For decades, fossil fuel companies have tried to bamboozle the public into thinking that the methane they sell under the deceptive name “natural gas” is a clean “bridge fuel” to the future. It is not. Although it does burn cleaner than coal, methane itself is 80 times more destructive to the atmosphere than carbon dioxide.
The World Bank, along with the EU and other regulators, has been using satellites for years to find and document gas flares, asking energy companies to find ways of capturing the gas instead of burning or venting it. The bank set up the Zero Routine Flaring 2030 initiative at the Paris climate conference to eradicate unnecessary flaring. Its latest report finds that flaring decreased by 3% globally from 2021 to 2022.
Without the satellite data, countries must rely primarily on self-disclosed reporting from fossil fuel companies, researchers said, and the ability of researchers to understand pollution and greenhouse gas emissions from the energy sector could be jeopardized.
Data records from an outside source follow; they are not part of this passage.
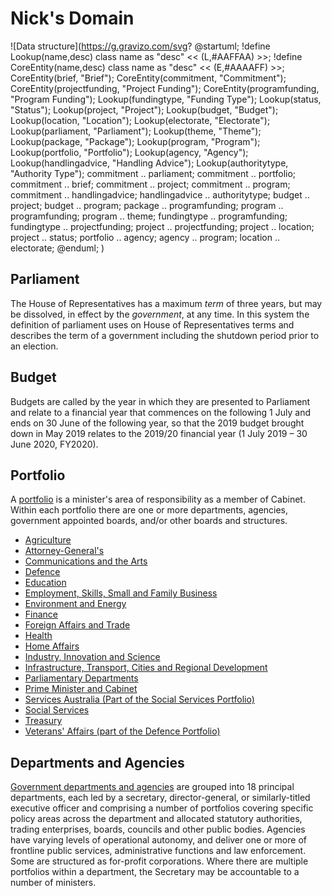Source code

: # Nick's Domain

![Data structure](https://g.gravizo.com/svg?
@startuml;
!define Lookup(name,desc) class name as "desc" << (L,#AAFFAA) >>;
!define CoreEntity(name,desc) class name as "desc" << (E,#AAAAFF) >>;
CoreEntity(brief, "Brief");
CoreEntity(commitment, "Commitment");
CoreEntity(projectfunding, "Project Funding");
CoreEntity(programfunding, "Program Funding");
Lookup(fundingtype, "Funding Type");
Lookup(status, "Status");
Lookup(project, "Project");
Lookup(budget, "Budget");
Lookup(location, "Location");
Lookup(electorate, "Electorate");
Lookup(parliament, "Parliament");
Lookup(theme, "Theme");
Lookup(package, "Package");
Lookup(program, "Program");
Lookup(portfolio, "Portfolio");
Lookup(agency, "Agency");
Lookup(handlingadvice, "Handling Advice");
Lookup(authoritytype, "Authority Type");
commitment .. parliament;
commitment .. portfolio;
commitment .. brief;
commitment .. project;
commitment .. program;
commitment .. handlingadvice;
handlingadvice .. authoritytype;
budget .. project;
budget .. program;
package .. programfunding;
program .. programfunding;
program .. theme;
fundingtype .. programfunding;
fundingtype .. projectfunding;
project .. projectfunding;
project .. location;
project .. status;
portfolio .. agency;
agency .. program;
location .. electorate;
@enduml;
)



## Parliament

The House of Representatives has a maximum *term* of three years, but may be dissolved, in effect by the *government*, at any time. In this system the definition of parliament uses on House of Representatives terms  and describes the term of a government including the shutdown period prior to an election. 

## Budget

Budgets are called by the year in which they are presented to Parliament and relate to a financial year that commences on the following 1 July and ends on 30 June of the following year, so that the 2019 budget brought down in May 2019 relates to the 2019/20 financial year (1 July 2019 – 30 June 2020, FY2020).

## Portfolio

A [portfolio](https://www.directory.gov.au/portfolios) is a minister's area of responsibility as a member of Cabinet. Within each portfolio there are one or more departments, agencies, government appointed boards, and/or other boards and structures.

- [Agriculture](https://www.directory.gov.au/portfolios/agriculture)
- [Attorney-General's](https://www.directory.gov.au/portfolios/attorney-generals)
- [Communications and the Arts](https://www.directory.gov.au/portfolios/communications-and-arts)
- [Defence](https://www.directory.gov.au/portfolios/defence)
- [Education](https://www.directory.gov.au/portfolios/education)
- [Employment, Skills, Small and Family Business](https://www.directory.gov.au/portfolios/employment-skills-small-and-family-business)
- [Environment and Energy](https://www.directory.gov.au/portfolios/environment-and-energy)
- [Finance](https://www.directory.gov.au/portfolios/finance)
- [Foreign Affairs and Trade](https://www.directory.gov.au/portfolios/foreign-affairs-and-trade)
- [Health](https://www.directory.gov.au/portfolios/health)
- [Home Affairs](https://www.directory.gov.au/portfolios/home-affairs)
- [Industry, Innovation and Science](https://www.directory.gov.au/portfolios/industry-innovation-and-science)
- [Infrastructure, Transport, Cities and Regional Development](https://www.directory.gov.au/portfolios/infrastructure-transport-cities-and-regional-development)
- [Parliamentary Departments](https://www.directory.gov.au/portfolios/parliamentary-departments)
- [Prime Minister and Cabinet](https://www.directory.gov.au/portfolios/prime-minister-and-cabinet)
- [Services Australia (Part of the Social Services Portfolio)](https://www.directory.gov.au/portfolios/services-australia-part-social-services-portfolio)
- [Social Services](https://www.directory.gov.au/portfolios/social-services)
- [Treasury](https://www.directory.gov.au/portfolios/treasury)
- [Veterans' Affairs (part of the Defence Portfolio)](https://www.directory.gov.au/portfolios/veterans-affairs-part-defence-portfolio)

## Departments and Agencies

[Government departments and agencies](https://www.directory.gov.au/departments-and-agencies) are grouped into 18 principal departments, each led by a secretary, director-general, or similarly-titled executive officer and comprising a number of portfolios covering specific policy areas across the department and allocated statutory authorities, trading enterprises, boards, councils and other public bodies. Agencies have varying levels of operational autonomy, and deliver one or more of frontline public services, administrative functions and law enforcement. Some are structured as for-profit corporations. Where there are multiple portfolios within a department, the Secretary may be accountable to a number of ministers.

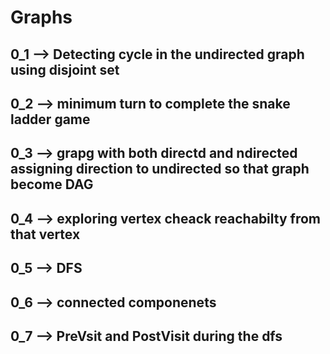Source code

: # Graphs
## 0_1 --> Detecting cycle in the undirected graph using disjoint set
## 0_2 --> minimum turn to complete the snake ladder game
## 0_3 --> grapg with both directd and ndirected assigning direction to undirected so that graph become DAG
## 0_4 --> exploring vertex cheack reachabilty from that vertex
## 0_5 --> DFS 
## 0_6 --> connected componenets
## 0_7 --> PreVsit and PostVisit during the dfs
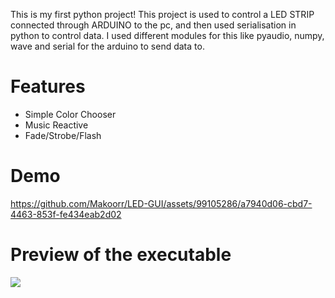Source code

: This is my first python project!
This project is used to control a LED STRIP connected through ARDUINO to the pc, and then used serialisation in python to control data.
I used different modules for this like pyaudio, numpy, wave and serial for the arduino to send data to.

# Features
  - Simple Color Chooser
  - Music Reactive
  - Fade/Strobe/Flash

# Demo
https://github.com/Makoorr/LED-GUI/assets/99105286/a7940d06-cbd7-4463-853f-fe434eab2d02

# Preview of the executable
![](https://github.com/Makoorr/LED-GUI/blob/main/assets/preview.gif)
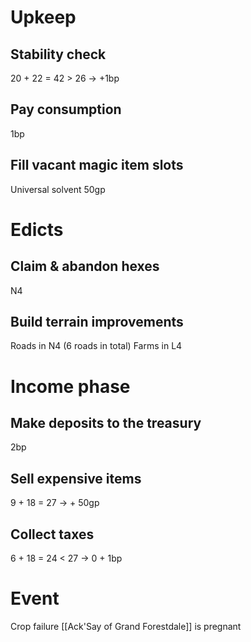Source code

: # Upkeep
## Stability check
20 + 22 = 42 > 26 → +1bp
## Pay consumption
1bp
## Fill vacant magic item slots
Universal solvent 50gp
# Edicts
## Claim & abandon hexes
N4
## Build terrain improvements
Roads in N4 (6 roads in total)
Farms in L4
# Income phase
## Make deposits to the treasury
2bp
## Sell expensive items
9 + 18 = 27 → + 50gp
## Collect taxes
6 + 18 = 24 < 27 → 0 + 1bp
# Event
Crop failure
[[Ack'Say of Grand Forestdale]] is pregnant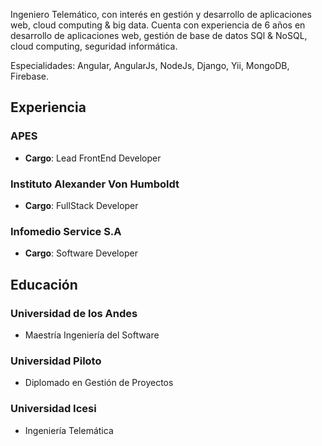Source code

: Ingeniero Telemático, con interés en gestión y desarrollo de aplicaciones web, cloud computing & big data. Cuenta con experiencia de 6 años en desarrollo de aplicaciones web, gestión de base de datos SQl & NoSQL, cloud computing, seguridad informática.

Especialidades: Angular, AngularJs, NodeJs, Django, Yii, MongoDB, Firebase.

## Experiencia

### APES
 - **Cargo**: Lead FrontEnd Developer 
### Instituto Alexander Von Humboldt
 - **Cargo**: FullStack Developer
### Infomedio Service S.A
 - **Cargo**: Software Developer

## Educación

### Universidad de los Andes
 - Maestría Ingeniería del Software
### Universidad Piloto
 - Diplomado en Gestión de Proyectos
### Universidad Icesi
 - Ingeniería Telemática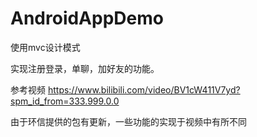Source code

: # AndroidAppDemo
使用mvc设计模式

实现注册登录，单聊，加好友的功能。

参考视频 https://www.bilibili.com/video/BV1cW411V7yd?spm_id_from=333.999.0.0

由于环信提供的包有更新，一些功能的实现于视频中有所不同
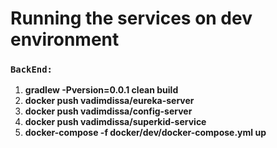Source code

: # Running the services on dev environment

### `BackEnd:`
1. **gradlew -Pversion=0.0.1 clean build**
2. **docker push vadimdissa/eureka-server**
3. **docker push vadimdissa/config-server**
4. **docker push vadimdissa/superkid-service**
5. **docker-compose -f docker/dev/docker-compose.yml up**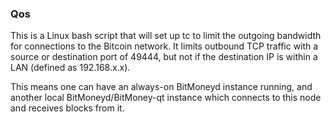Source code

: ### Qos ###

This is a Linux bash script that will set up tc to limit the outgoing bandwidth for connections to the Bitcoin network. It limits outbound TCP traffic with a source or destination port of 49444, but not if the destination IP is within a LAN (defined as 192.168.x.x).

This means one can have an always-on BitMoneyd instance running, and another local BitMoneyd/BitMoney-qt instance which connects to this node and receives blocks from it.
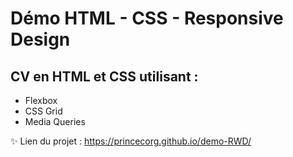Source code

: # Démo HTML - CSS - Responsive Design
## CV en HTML et CSS utilisant :
- Flexbox
- CSS Grid
- Media Queries

:sparkles: Lien du projet : https://princecorg.github.io/demo-RWD/
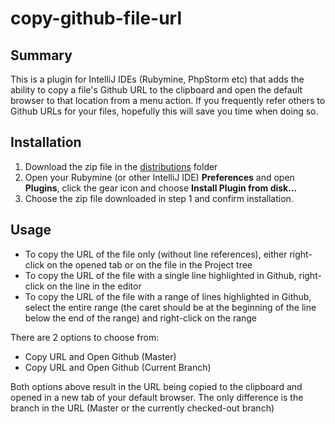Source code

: # copy-github-file-url

## Summary

This is a plugin for IntelliJ IDEs (Rubymine, PhpStorm etc) that adds the ability to 
copy a file's Github URL to the clipboard and open the default browser to that 
location from a menu action. If you frequently refer others to Github URLs for your files,
hopefully this will save you time when doing so.

## Installation

1. Download the zip file in the [distributions](https://github.com/pdennis-amt/copy-github-file-url/tree/master/build/distributions) folder
2. Open your Rubymine (or other IntelliJ IDE) **Preferences** and open **Plugins**, click the gear icon and choose **Install Plugin from disk...**
3. Choose the zip file downloaded in step 1 and confirm installation.

## Usage

- To copy the URL of the file only (without line references), either right-click on the opened tab or on the file in the Project tree
- To copy the URL of the file with a single line highlighted in Github, right-click on the line in the editor 
- To copy the URL of the file with a range of lines highlighted in Github, select the entire range (the caret should be at the beginning of the line below the end of the range) and right-click on the range

There are 2 options to choose from:
 - Copy URL and Open Github (Master)
 - Copy URL and Open Github (Current Branch)

Both options above result in the URL being copied to the clipboard and opened in a new
tab of your default browser.  The only difference is the branch in the URL (Master or the currently checked-out branch)
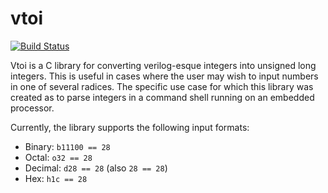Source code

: # vtoi

[![Build Status](https://travis-ci.org/charlesdaniels/vtoi.svg?branch=master)](https://travis-ci.org/charlesdaniels/vtoi)

Vtoi is a C library for converting verilog-esque integers into unsigned long
integers. This is useful in cases where the user may wish to input numbers in
one of several radices. The specific use case for which this library was
created as to parse integers in a command shell running on an embedded
processor.

Currently, the library supports the following input formats:

* Binary: `b11100 == 28`
* Octal: `o32 == 28`
* Decimal: `d28 == 28` (also `28 == 28`)
* Hex: `h1c == 28`
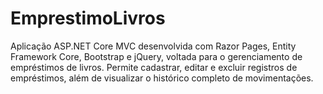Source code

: # EmprestimoLivros
Aplicação ASP.NET Core MVC desenvolvida com Razor Pages, Entity Framework Core, Bootstrap e jQuery, voltada para o gerenciamento de empréstimos de livros.   Permite cadastrar, editar e excluir registros de empréstimos, além de visualizar o histórico completo de movimentações.

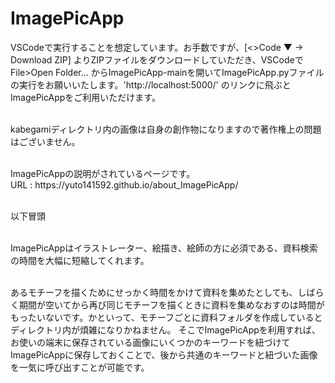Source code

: # ImagePicApp
VSCodeで実行することを想定しています。お手数ですが、[<>Code ▼ → Download ZIP] よりZIPファイルをダウンロードしていただき、VSCodeで File>Open Folder... からImagePicApp-mainを開いてImagePicApp.pyファイルの実行をお願いいたします。'http://localhost:5000/' のリンクに飛ぶとImagePicAppをご利用いただけます。
<p></p>
<br>
kabegamiディレクトリ内の画像は自身の創作物になりますので著作権上の問題はございません。
<p></p>
<br>
ImagePicAppの説明がされているページです。
<br>
URL : https://yuto141592.github.io/about_ImagePicApp/
<p></p>
<br>
以下冒頭
<p></p>
<br>
ImagePicAppはイラストレーター、絵描き、絵師の方に必須である、資料検索の時間を大幅に短縮してくれます。
<p></p>
<br>
あるモチーフを描くためにせっかく時間をかけて資料を集めたとしても、しばらく期間が空いてから再び同じモチーフを描くときに資料を集めなおすのは時間がもったいないです。かといって、モチーフごとに資料フォルダを作成しているとディレクトリ内が煩雑になりかねません。 そこでImagePicAppを利用すれば、お使いの端末に保存されている画像にいくつかのキーワードを紐づけてImagePicAppに保存しておくことで、後から共通のキーワードと紐づいた画像を一気に呼び出すことが可能です。

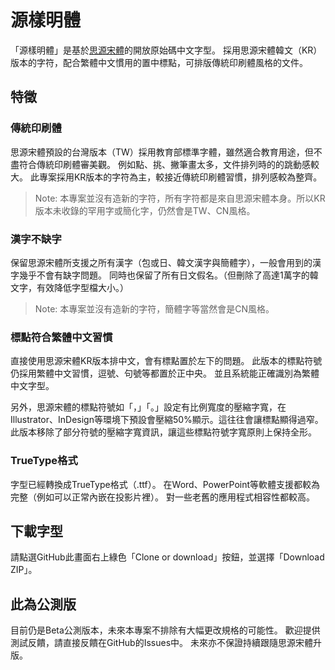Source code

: # 源樣明體

「源樣明體」是基於[思源宋體](https://github.com/adobe-fonts/source-han-serif/)的開放原始碼中文字型。
採用思源宋體韓文（KR）版本的字符，配合繁體中文慣用的置中標點，可排版傳統印刷體風格的文件。

## 特徵

### 傳統印刷體

思源宋體預設的台灣版本（TW）採用教育部標準字體，雖然適合教育用途，但不盡符合傳統印刷體審美觀。
例如點、挑、撇筆畫太多，文件排列時的的跳動感較大。
此專案採用KR版本的字符為主，較接近傳統印刷體習慣，排列感較為整齊。

> Note: 本專案並沒有造新的字符，所有字符都是來自思源宋體本身。所以KR版本未收錄的罕用字或簡化字，仍然會是TW、CN風格。

### 漢字不缺字

保留思源宋體所支援之所有漢字（包或日、韓文漢字與簡體字），一般會用到的漢字幾乎不會有缺字問題。
同時也保留了所有日文假名。（但刪除了高達1萬字的韓文字，有效降低字型檔大小。）

> Note: 本專案並沒有造新的字符，簡體字等當然會是CN風格。

### 標點符合繁體中文習慣

直接使用思源宋體KR版本排中文，會有標點置於左下的問題。
此版本的標點符號仍採用繁體中文習慣，逗號、句號等都置於正中央。
並且系統能正確識別為繁體中文字型。

另外，思源宋體的標點符號如「，」「。」設定有比例寬度的壓縮字寬，在Illustrator、InDesign等環境下預設會壓縮50%顯示。這往往會讓標點顯得過窄。
此版本移除了部分符號的壓縮字寬資訊，讓這些標點符號字寬原則上保持全形。

### TrueType格式

字型已經轉換成TrueType格式（.ttf）。
在Word、PowerPoint等軟體支援都較為完整（例如可以正常內嵌在投影片裡）。
對一些老舊的應用程式相容性都較高。

## 下載字型

請點選GitHub此畫面右上綠色「Clone or download」按鈕，並選擇「Download ZIP」。

## 此為公測版

目前仍是Beta公測版本，未來本專案不排除有大幅更改規格的可能性。
歡迎提供測試反饋，請直接反饋在GitHub的Issues中。
未來亦不保證持續跟隨思源宋體升版。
Colorado became the first and only US state to ban routine flaring in 2021. But Maxar satellite imagery shows enclosed flares replacing open flares in the run-up to the Colorado ban on flaring.
Zubin Bamji, the program manager for the World Bank Global Flaring and Methane Reduction Partnership, said volumes from enclosed flares were “very small and are unlikely to have a significant impact on flare volume estimates at a regional, country or global level,” but confirmed that VIIRS did not classify enclosed flaring devices as flares.